Add support for SECCOMP_FILTER_FLAG_TSYNC.

This allows synchronizing all threads in a thread group to the same
seccomp filter tree.

Some processes only receive control over their execution after
threads have already been created in their thread group.

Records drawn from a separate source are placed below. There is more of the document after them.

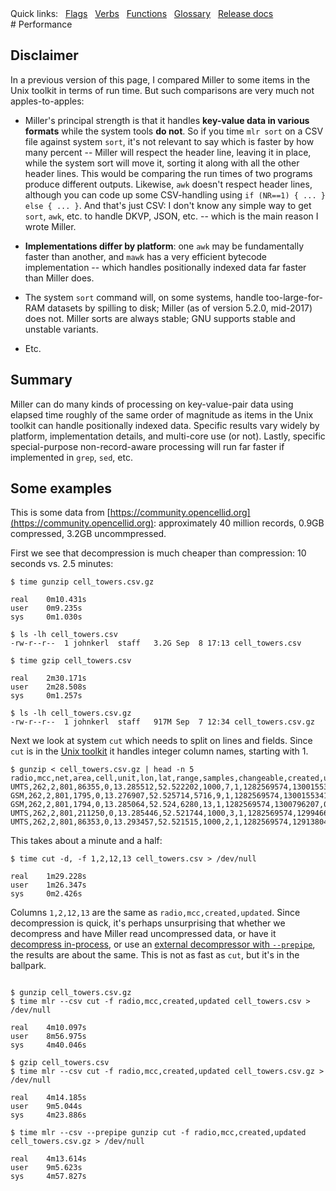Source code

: <!---  PLEASE DO NOT EDIT DIRECTLY. EDIT THE .md.in FILE PLEASE. --->
<div>
<span class="quicklinks">
Quick links:
&nbsp;
<a class="quicklink" href="../reference-main-flag-list/index.html">Flags</a>
&nbsp;
<a class="quicklink" href="../reference-verbs/index.html">Verbs</a>
&nbsp;
<a class="quicklink" href="../reference-dsl-builtin-functions/index.html">Functions</a>
&nbsp;
<a class="quicklink" href="../glossary/index.html">Glossary</a>
&nbsp;
<a class="quicklink" href="../release-docs/index.html">Release docs</a>
</span>
</div>
# Performance

## Disclaimer

In a previous version of this page, I compared Miller to some items in the Unix toolkit in terms of run time. But such comparisons are very much not apples-to-apples:

* Miller's principal strength is that it handles **key-value data in various formats** while the system tools **do not**. So if you time `mlr sort` on a CSV file against system `sort`, it's not relevant to say which is faster by how many percent -- Miller will respect the header line, leaving it in place, while the system sort will move it, sorting it along with all the other header lines. This would be comparing the run times of two programs produce different outputs.  Likewise, `awk` doesn't respect header lines, although you can code up some CSV-handling using `if (NR==1) { ... } else { ... }`. And that's just CSV: I don't know any simple way to get `sort`, `awk`, etc. to handle DKVP, JSON, etc. -- which is the main reason I wrote Miller.

* **Implementations differ by platform**: one `awk` may be fundamentally faster than another, and `mawk` has a very efficient bytecode implementation -- which handles positionally indexed data far faster than Miller does.

* The system `sort` command will, on some systems, handle too-large-for-RAM datasets by spilling to disk; Miller (as of version 5.2.0, mid-2017) does not. Miller sorts are always stable; GNU supports stable and unstable variants.

* Etc.

## Summary

Miller can do many kinds of processing on key-value-pair data using elapsed time roughly of the same order of magnitude as items in the Unix toolkit can handle positionally indexed data. Specific results vary widely by platform, implementation details, and multi-core use (or not). Lastly, specific special-purpose non-record-aware processing will run far faster if implemented in `grep`, `sed`, etc.

## Some examples

This is some data from [https://community.opencellid.org](https://community.opencellid.org): approximately 40
million records, 0.9GB compressed, 3.2GB uncommpressed.

First we see that decompression is much cheaper than compression: 10 seconds vs. 2.5 minutes:

```
$ time gunzip cell_towers.csv.gz

real    0m10.431s
user    0m9.235s
sys     0m1.030s

$ ls -lh cell_towers.csv
-rw-r--r--  1 johnkerl  staff   3.2G Sep  8 17:13 cell_towers.csv

$ time gzip cell_towers.csv

real    2m30.171s
user    2m28.508s
sys     0m1.257s

$ ls -lh cell_towers.csv.gz
-rw-r--r--  1 johnkerl  staff   917M Sep  7 12:34 cell_towers.csv.gz

```

Next we look at system `cut` which needs to split on lines and fields. Since `cut` is in the
[Unix toolkit](unix-toolkit-context.md) it handles integer column names, starting with 1.

```
$ gunzip < cell_towers.csv.gz | head -n 5
radio,mcc,net,area,cell,unit,lon,lat,range,samples,changeable,created,updated,averageSignal
UMTS,262,2,801,86355,0,13.285512,52.522202,1000,7,1,1282569574,1300155341,0
GSM,262,2,801,1795,0,13.276907,52.525714,5716,9,1,1282569574,1300155341,0
GSM,262,2,801,1794,0,13.285064,52.524,6280,13,1,1282569574,1300796207,0
UMTS,262,2,801,211250,0,13.285446,52.521744,1000,3,1,1282569574,1299466955,0
UMTS,262,2,801,86353,0,13.293457,52.521515,1000,2,1,1282569574,1291380444,0
```

This takes about a minute and a half:

```
$ time cut -d, -f 1,2,12,13 cell_towers.csv > /dev/null

real    1m29.228s
user    1m26.347s
sys     0m2.426s
```

Columns `1,2,12,13` are the same as `radio,mcc,created,updated`. Since
decompression is quick, it's perhaps unsurprising that whether we decompress
and have Miller read uncompressed data, or have it [decompress
in-process](reference-main-compressed-data.md#automatic-detection-on-input), or
use an [external decompressor with
`--prepipe`](reference-main-compressed-data.md#external-decompressors-on-input),
the results are about the same. This is not as fast as `cut`, but it's in the ballpark.

```

$ gunzip cell_towers.csv.gz
$ time mlr --csv cut -f radio,mcc,created,updated cell_towers.csv > /dev/null

real    4m10.097s
user    8m56.975s
sys     4m40.046s

$ gzip cell_towers.csv
$ time mlr --csv cut -f radio,mcc,created,updated cell_towers.csv.gz > /dev/null

real    4m14.185s
user    9m5.044s
sys     4m23.886s

$ time mlr --csv --prepipe gunzip cut -f radio,mcc,created,updated cell_towers.csv.gz > /dev/null

real    4m13.614s
user    9m5.623s
sys     4m57.827s

```


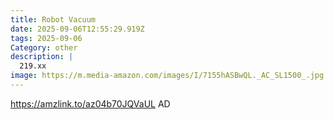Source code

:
 ```yaml
---
title: Robot Vacuum
date: 2025-09-06T12:55:29.919Z
tags: 2025-09-06
Category: other
description: |
  219.xx
image: https://m.media-amazon.com/images/I/7155hASBwQL._AC_SL1500_.jpg
---
```

https://amzlink.to/az04b70JQVaUL
AD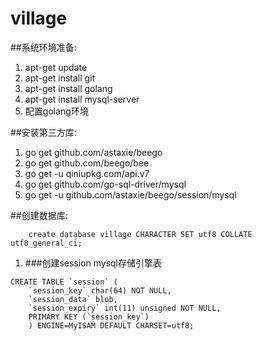 # village


##系统环境准备:

1. apt-get update
2. apt-get install git
3. apt-get install golang
4. apt-get install mysql-server
5. 配置golang环境

##安装第三方库:
1. go get github.com/astaxie/beego
2. go get github.com/beego/bee
3. go get -u qiniupkg.com/api.v7
4. go get github.com/go-sql-driver/mysql
5. go get -u github.com/astaxie/beego/session/mysql


##创建数据库:
```
    create database village CHARACTER SET utf8 COLLATE utf8_general_ci;
```

1. ###创建session mysql存储引擎表

```
CREATE TABLE `session` (
    `session_key` char(64) NOT NULL,
	`session_data` blob,
	`session_expiry` int(11) unsigned NOT NULL,
	PRIMARY KEY (`session_key`)
	) ENGINE=MyISAM DEFAULT CHARSET=utf8;
```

This happens
for example with apps forked from the Android zygote.

Thread sync (TSYNC) allows these processes to safely apply seccomp
filters to all threads in their thread group, therefore preventing
a thread running with seccomp filters from being able to circumvent
the filter by exploiting an unconfined thread in the same thread
group.

Bug: 31267783
Test: Manual, with multithreaded program calling libminijail.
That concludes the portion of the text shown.